Work to complete. Output every entry below exactly as it is written.

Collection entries

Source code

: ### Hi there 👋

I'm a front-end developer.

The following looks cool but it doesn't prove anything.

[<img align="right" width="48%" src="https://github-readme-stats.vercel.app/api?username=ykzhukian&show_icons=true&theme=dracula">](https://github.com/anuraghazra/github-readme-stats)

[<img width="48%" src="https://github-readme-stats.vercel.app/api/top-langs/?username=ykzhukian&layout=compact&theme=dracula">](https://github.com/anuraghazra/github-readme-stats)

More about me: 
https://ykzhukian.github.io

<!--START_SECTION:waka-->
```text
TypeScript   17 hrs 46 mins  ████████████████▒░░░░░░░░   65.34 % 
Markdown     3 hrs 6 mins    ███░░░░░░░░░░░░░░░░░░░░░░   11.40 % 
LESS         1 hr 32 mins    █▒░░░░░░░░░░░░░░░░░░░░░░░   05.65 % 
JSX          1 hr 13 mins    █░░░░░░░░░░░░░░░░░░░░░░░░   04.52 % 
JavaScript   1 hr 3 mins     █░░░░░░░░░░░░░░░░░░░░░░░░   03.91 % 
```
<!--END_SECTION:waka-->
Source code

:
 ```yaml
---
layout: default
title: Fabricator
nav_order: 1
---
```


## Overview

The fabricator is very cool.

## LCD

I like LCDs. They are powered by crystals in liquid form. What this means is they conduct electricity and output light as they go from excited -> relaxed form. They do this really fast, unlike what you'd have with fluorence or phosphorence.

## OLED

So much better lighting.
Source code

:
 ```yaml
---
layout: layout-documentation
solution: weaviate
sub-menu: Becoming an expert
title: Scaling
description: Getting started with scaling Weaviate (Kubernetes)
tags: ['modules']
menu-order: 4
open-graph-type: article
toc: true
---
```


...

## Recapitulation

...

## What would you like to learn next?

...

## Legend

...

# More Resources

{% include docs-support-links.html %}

Solution for this task.
Source code

: ### Hi there 👋

I'm a front-end developer.

The following looks cool but it doesn't prove anything.

[<img align="right" width="48%" src="https://github-readme-stats.vercel.app/api?username=ykzhukian&show_icons=true&theme=dracula">](https://github.com/anuraghazra/github-readme-stats)

[<img width="48%" src="https://github-readme-stats.vercel.app/api/top-langs/?username=ykzhukian&layout=compact&theme=dracula">](https://github.com/anuraghazra/github-readme-stats)

More about me: 
https://ykzhukian.github.io

<!--START_SECTION:waka-->
```text
TypeScript   17 hrs 46 mins  ████████████████▒░░░░░░░░   65.34 % 
Markdown     3 hrs 6 mins    ███░░░░░░░░░░░░░░░░░░░░░░   11.40 % 
LESS         1 hr 32 mins    █▒░░░░░░░░░░░░░░░░░░░░░░░   05.65 % 
JSX          1 hr 13 mins    █░░░░░░░░░░░░░░░░░░░░░░░░   04.52 % 
JavaScript   1 hr 3 mins     █░░░░░░░░░░░░░░░░░░░░░░░░   03.91 % 
```
<!--END_SECTION:waka-->
Source code

:
 ```yaml
---
layout: default
title: Fabricator
nav_order: 1
---
```


## Overview

The fabricator is very cool.

## LCD

I like LCDs. They are powered by crystals in liquid form. What this means is they conduct electricity and output light as they go from excited -> relaxed form. They do this really fast, unlike what you'd have with fluorence or phosphorence.

## OLED

So much better lighting.
Source code

:
 ```yaml
---
layout: layout-documentation
solution: weaviate
sub-menu: Becoming an expert
title: Scaling
description: Getting started with scaling Weaviate (Kubernetes)
tags: ['modules']
menu-order: 4
open-graph-type: article
toc: true
---
```


...

## Recapitulation

...

## What would you like to learn next?

...

## Legend

...

# More Resources

{% include docs-support-links.html %}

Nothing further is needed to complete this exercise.